§ Saved data entries:
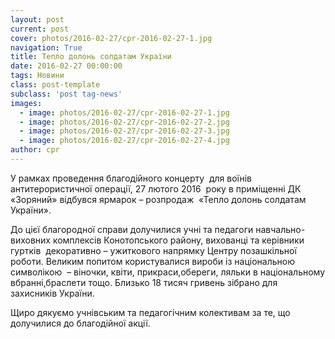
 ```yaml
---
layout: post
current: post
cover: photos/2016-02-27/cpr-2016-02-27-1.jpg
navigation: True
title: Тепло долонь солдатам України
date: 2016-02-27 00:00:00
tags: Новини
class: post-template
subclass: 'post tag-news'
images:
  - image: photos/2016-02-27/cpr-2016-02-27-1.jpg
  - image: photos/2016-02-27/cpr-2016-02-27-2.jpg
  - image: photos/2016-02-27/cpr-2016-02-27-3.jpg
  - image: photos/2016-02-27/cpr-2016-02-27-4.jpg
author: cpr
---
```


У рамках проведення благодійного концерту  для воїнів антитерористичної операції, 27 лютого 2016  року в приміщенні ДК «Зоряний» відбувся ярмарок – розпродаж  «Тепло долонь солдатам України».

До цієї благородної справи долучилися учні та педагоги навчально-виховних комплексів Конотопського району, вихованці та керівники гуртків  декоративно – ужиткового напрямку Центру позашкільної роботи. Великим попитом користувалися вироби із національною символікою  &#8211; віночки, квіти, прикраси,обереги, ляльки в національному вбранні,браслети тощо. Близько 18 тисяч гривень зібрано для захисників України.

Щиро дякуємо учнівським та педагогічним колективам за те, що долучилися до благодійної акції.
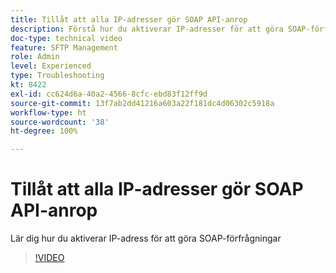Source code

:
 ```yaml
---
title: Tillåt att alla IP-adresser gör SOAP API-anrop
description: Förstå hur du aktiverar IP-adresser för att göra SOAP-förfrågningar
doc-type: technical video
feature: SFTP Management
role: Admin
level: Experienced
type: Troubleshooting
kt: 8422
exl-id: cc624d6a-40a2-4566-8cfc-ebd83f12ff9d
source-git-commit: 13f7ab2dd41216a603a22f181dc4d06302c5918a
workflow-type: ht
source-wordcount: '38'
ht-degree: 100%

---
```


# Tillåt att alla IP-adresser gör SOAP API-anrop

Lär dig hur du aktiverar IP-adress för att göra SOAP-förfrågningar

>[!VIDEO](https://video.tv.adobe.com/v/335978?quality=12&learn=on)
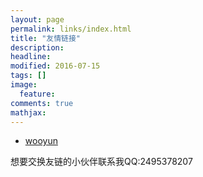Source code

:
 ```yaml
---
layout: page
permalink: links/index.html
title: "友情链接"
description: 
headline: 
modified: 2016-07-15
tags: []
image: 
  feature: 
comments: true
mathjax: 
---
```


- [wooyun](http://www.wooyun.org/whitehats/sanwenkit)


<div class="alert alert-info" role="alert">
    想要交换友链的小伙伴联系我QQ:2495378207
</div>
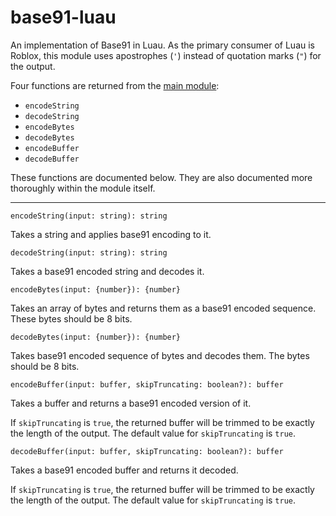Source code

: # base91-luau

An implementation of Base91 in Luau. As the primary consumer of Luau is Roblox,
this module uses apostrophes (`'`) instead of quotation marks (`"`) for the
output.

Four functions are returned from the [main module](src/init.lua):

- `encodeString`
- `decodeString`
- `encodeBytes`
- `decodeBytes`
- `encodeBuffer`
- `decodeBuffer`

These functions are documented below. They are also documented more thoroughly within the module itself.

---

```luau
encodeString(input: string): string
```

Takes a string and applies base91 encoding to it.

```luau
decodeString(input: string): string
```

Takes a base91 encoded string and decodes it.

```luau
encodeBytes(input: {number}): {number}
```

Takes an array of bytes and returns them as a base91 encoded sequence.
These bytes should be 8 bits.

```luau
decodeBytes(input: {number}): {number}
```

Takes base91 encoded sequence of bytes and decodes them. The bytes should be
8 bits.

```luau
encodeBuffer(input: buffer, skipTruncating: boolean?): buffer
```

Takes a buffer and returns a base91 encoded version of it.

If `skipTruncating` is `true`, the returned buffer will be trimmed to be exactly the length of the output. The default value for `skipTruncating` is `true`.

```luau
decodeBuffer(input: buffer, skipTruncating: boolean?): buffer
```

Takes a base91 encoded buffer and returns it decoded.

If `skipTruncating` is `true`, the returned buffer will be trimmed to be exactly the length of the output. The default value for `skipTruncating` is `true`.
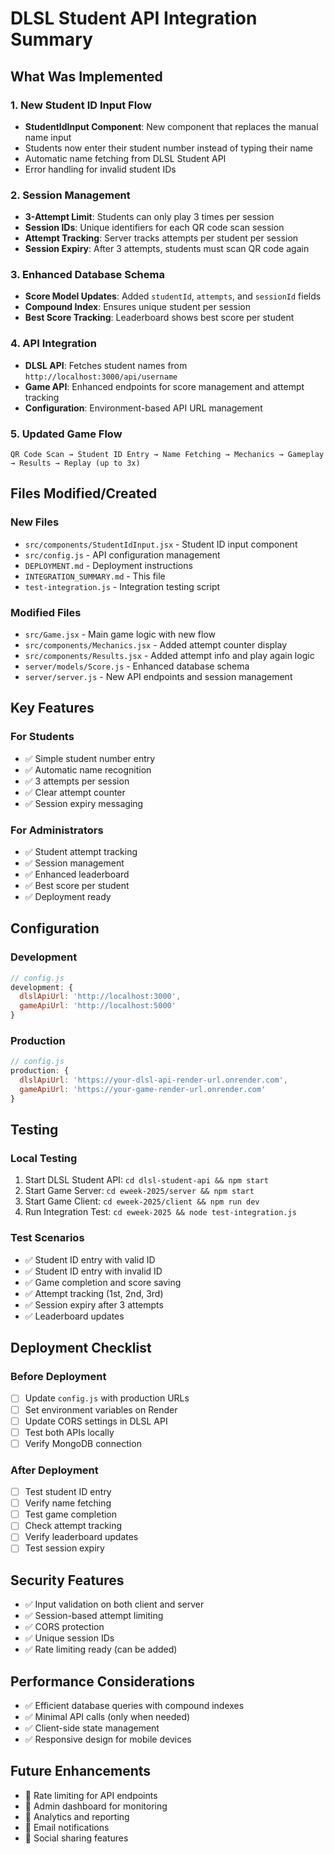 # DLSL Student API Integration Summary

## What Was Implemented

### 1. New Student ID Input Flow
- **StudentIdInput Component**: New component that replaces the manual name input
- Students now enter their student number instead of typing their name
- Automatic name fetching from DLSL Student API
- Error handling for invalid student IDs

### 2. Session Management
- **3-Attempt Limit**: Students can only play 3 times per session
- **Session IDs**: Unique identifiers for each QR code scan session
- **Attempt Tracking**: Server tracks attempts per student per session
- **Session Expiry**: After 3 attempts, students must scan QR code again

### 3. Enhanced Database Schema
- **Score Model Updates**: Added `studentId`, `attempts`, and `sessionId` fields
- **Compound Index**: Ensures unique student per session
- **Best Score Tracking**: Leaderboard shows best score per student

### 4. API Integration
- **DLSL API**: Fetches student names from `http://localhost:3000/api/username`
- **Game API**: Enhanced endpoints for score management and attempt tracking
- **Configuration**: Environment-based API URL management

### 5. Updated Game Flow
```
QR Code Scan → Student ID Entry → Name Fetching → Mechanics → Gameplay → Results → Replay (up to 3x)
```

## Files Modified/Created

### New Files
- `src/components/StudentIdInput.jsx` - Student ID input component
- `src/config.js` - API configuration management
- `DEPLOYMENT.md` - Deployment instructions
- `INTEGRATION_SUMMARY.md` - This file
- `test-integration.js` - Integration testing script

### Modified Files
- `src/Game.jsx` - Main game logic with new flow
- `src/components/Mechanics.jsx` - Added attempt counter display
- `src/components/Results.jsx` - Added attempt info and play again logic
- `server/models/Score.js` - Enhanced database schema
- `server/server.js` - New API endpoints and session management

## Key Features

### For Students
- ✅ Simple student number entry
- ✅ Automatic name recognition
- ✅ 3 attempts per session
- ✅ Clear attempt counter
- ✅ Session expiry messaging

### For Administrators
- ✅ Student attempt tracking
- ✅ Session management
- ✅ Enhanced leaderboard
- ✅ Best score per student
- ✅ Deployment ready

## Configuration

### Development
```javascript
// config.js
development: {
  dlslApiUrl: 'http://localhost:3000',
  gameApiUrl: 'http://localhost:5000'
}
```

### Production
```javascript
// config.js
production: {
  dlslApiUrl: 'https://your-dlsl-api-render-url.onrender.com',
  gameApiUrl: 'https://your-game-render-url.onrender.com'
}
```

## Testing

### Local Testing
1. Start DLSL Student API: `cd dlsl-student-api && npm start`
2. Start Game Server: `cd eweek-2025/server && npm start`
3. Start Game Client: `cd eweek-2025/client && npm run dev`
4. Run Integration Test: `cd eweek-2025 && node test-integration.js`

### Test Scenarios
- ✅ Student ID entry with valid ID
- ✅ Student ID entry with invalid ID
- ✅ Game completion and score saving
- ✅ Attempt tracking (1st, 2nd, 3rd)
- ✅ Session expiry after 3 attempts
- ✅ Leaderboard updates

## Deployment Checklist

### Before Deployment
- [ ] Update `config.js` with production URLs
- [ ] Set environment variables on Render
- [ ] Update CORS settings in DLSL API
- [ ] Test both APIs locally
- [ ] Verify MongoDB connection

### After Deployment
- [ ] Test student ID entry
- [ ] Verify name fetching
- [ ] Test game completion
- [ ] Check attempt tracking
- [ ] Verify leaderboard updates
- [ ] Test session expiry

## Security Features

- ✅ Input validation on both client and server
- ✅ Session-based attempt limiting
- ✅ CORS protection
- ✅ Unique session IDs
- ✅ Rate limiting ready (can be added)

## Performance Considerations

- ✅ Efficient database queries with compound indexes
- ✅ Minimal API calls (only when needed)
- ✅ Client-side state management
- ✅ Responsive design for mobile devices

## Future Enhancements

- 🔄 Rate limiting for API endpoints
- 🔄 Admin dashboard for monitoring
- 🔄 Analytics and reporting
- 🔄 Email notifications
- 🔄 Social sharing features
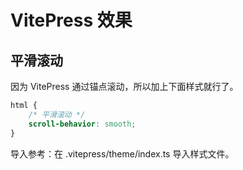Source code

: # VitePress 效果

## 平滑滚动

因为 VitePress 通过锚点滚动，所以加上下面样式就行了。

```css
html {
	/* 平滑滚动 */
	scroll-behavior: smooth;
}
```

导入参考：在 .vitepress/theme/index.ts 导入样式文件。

§ Directions:
In your copy, please omit the pictures and print every line of the records exactly.

§ Finished exercise:
 ```yaml
---
layout: post
current: post
cover: photos/2016-02-27/cpr-2016-02-27-1.jpg
navigation: True
title: Тепло долонь солдатам України
date: 2016-02-27 00:00:00
tags: Новини
class: post-template
subclass: 'post tag-news'
images:
  - image: photos/2016-02-27/cpr-2016-02-27-1.jpg
  - image: photos/2016-02-27/cpr-2016-02-27-2.jpg
  - image: photos/2016-02-27/cpr-2016-02-27-3.jpg
  - image: photos/2016-02-27/cpr-2016-02-27-4.jpg
author: cpr
---
```


У рамках проведення благодійного концерту  для воїнів антитерористичної операції, 27 лютого 2016  року в приміщенні ДК «Зоряний» відбувся ярмарок – розпродаж  «Тепло долонь солдатам України».

До цієї благородної справи долучилися учні та педагоги навчально-виховних комплексів Конотопського району, вихованці та керівники гуртків  декоративно – ужиткового напрямку Центру позашкільної роботи. Великим попитом користувалися вироби із національною символікою  &#8211; віночки, квіти, прикраси,обереги, ляльки в національному вбранні,браслети тощо. Близько 18 тисяч гривень зібрано для захисників України.

Щиро дякуємо учнівським та педагогічним колективам за те, що долучилися до благодійної акції.
Source code

:
 ```yaml
---
title: Tillåt att alla IP-adresser gör SOAP API-anrop
description: Förstå hur du aktiverar IP-adresser för att göra SOAP-förfrågningar
doc-type: technical video
feature: SFTP Management
role: Admin
level: Experienced
type: Troubleshooting
kt: 8422
exl-id: cc624d6a-40a2-4566-8cfc-ebd83f12ff9d
source-git-commit: 13f7ab2dd41216a603a22f181dc4d06302c5918a
workflow-type: ht
source-wordcount: '38'
ht-degree: 100%

---
```


# Tillåt att alla IP-adresser gör SOAP API-anrop

Lär dig hur du aktiverar IP-adress för att göra SOAP-förfrågningar

>[!VIDEO](https://video.tv.adobe.com/v/335978?quality=12&learn=on)
Source code

:
 ```yaml
---
layout: page
permalink: links/index.html
title: "友情链接"
description: 
headline: 
modified: 2016-07-15
tags: []
image: 
  feature: 
comments: true
mathjax: 
---
```


- [wooyun](http://www.wooyun.org/whitehats/sanwenkit)


<div class="alert alert-info" role="alert">
    想要交换友链的小伙伴联系我QQ:2495378207
</div>
Source code

: # base91-luau

An implementation of Base91 in Luau. As the primary consumer of Luau is Roblox,
this module uses apostrophes (`'`) instead of quotation marks (`"`) for the
output.

Four functions are returned from the [main module](src/init.lua):

- `encodeString`
- `decodeString`
- `encodeBytes`
- `decodeBytes`
- `encodeBuffer`
- `decodeBuffer`

These functions are documented below. They are also documented more thoroughly within the module itself.

---

```luau
encodeString(input: string): string
```

Takes a string and applies base91 encoding to it.

```luau
decodeString(input: string): string
```

Takes a base91 encoded string and decodes it.

```luau
encodeBytes(input: {number}): {number}
```

Takes an array of bytes and returns them as a base91 encoded sequence.
These bytes should be 8 bits.

```luau
decodeBytes(input: {number}): {number}
```

Takes base91 encoded sequence of bytes and decodes them. The bytes should be
8 bits.

```luau
encodeBuffer(input: buffer, skipTruncating: boolean?): buffer
```

Takes a buffer and returns a base91 encoded version of it.

If `skipTruncating` is `true`, the returned buffer will be trimmed to be exactly the length of the output. The default value for `skipTruncating` is `true`.

```luau
decodeBuffer(input: buffer, skipTruncating: boolean?): buffer
```

Takes a base91 encoded buffer and returns it decoded.

If `skipTruncating` is `true`, the returned buffer will be trimmed to be exactly the length of the output. The default value for `skipTruncating` is `true`.
 # DLSL Student API Integration Summary

## What Was Implemented

### 1. New Student ID Input Flow
- **StudentIdInput Component**: New component that replaces the manual name input
- Students now enter their student number instead of typing their name
- Automatic name fetching from DLSL Student API
- Error handling for invalid student IDs

### 2. Session Management
- **3-Attempt Limit**: Students can only play 3 times per session
- **Session IDs**: Unique identifiers for each QR code scan session
- **Attempt Tracking**: Server tracks attempts per student per session
- **Session Expiry**: After 3 attempts, students must scan QR code again

### 3. Enhanced Database Schema
- **Score Model Updates**: Added `studentId`, `attempts`, and `sessionId` fields
- **Compound Index**: Ensures unique student per session
- **Best Score Tracking**: Leaderboard shows best score per student

### 4. API Integration
- **DLSL API**: Fetches student names from `http://localhost:3000/api/username`
- **Game API**: Enhanced endpoints for score management and attempt tracking
- **Configuration**: Environment-based API URL management

### 5. Updated Game Flow
```
QR Code Scan → Student ID Entry → Name Fetching → Mechanics → Gameplay → Results → Replay (up to 3x)
```

## Files Modified/Created

### New Files
- `src/components/StudentIdInput.jsx` - Student ID input component
- `src/config.js` - API configuration management
- `DEPLOYMENT.md` - Deployment instructions
- `INTEGRATION_SUMMARY.md` - This file
- `test-integration.js` - Integration testing script

### Modified Files
- `src/Game.jsx` - Main game logic with new flow
- `src/components/Mechanics.jsx` - Added attempt counter display
- `src/components/Results.jsx` - Added attempt info and play again logic
- `server/models/Score.js` - Enhanced database schema
- `server/server.js` - New API endpoints and session management

## Key Features

### For Students
- ✅ Simple student number entry
- ✅ Automatic name recognition
- ✅ 3 attempts per session
- ✅ Clear attempt counter
- ✅ Session expiry messaging

### For Administrators
- ✅ Student attempt tracking
- ✅ Session management
- ✅ Enhanced leaderboard
- ✅ Best score per student
- ✅ Deployment ready

## Configuration

### Development
```javascript
// config.js
development: {
  dlslApiUrl: 'http://localhost:3000',
  gameApiUrl: 'http://localhost:5000'
}
```

### Production
```javascript
// config.js
production: {
  dlslApiUrl: 'https://your-dlsl-api-render-url.onrender.com',
  gameApiUrl: 'https://your-game-render-url.onrender.com'
}
```

## Testing

### Local Testing
1. Start DLSL Student API: `cd dlsl-student-api && npm start`
2. Start Game Server: `cd eweek-2025/server && npm start`
3. Start Game Client: `cd eweek-2025/client && npm run dev`
4. Run Integration Test: `cd eweek-2025 && node test-integration.js`

### Test Scenarios
- ✅ Student ID entry with valid ID
- ✅ Student ID entry with invalid ID
- ✅ Game completion and score saving
- ✅ Attempt tracking (1st, 2nd, 3rd)
- ✅ Session expiry after 3 attempts
- ✅ Leaderboard updates

## Deployment Checklist

### Before Deployment
- [ ] Update `config.js` with production URLs
- [ ] Set environment variables on Render
- [ ] Update CORS settings in DLSL API
- [ ] Test both APIs locally
- [ ] Verify MongoDB connection

### After Deployment
- [ ] Test student ID entry
- [ ] Verify name fetching
- [ ] Test game completion
- [ ] Check attempt tracking
- [ ] Verify leaderboard updates
- [ ] Test session expiry

## Security Features

- ✅ Input validation on both client and server
- ✅ Session-based attempt limiting
- ✅ CORS protection
- ✅ Unique session IDs
- ✅ Rate limiting ready (can be added)

## Performance Considerations

- ✅ Efficient database queries with compound indexes
- ✅ Minimal API calls (only when needed)
- ✅ Client-side state management
- ✅ Responsive design for mobile devices

## Future Enhancements

- 🔄 Rate limiting for API endpoints
- 🔄 Admin dashboard for monitoring
- 🔄 Analytics and reporting
- 🔄 Email notifications
- 🔄 Social sharing features
Source code

: # VitePress 效果

## 平滑滚动

因为 VitePress 通过锚点滚动，所以加上下面样式就行了。

```css
html {
	/* 平滑滚动 */
	scroll-behavior: smooth;
}
```

导入参考：在 .vitepress/theme/index.ts 导入样式文件。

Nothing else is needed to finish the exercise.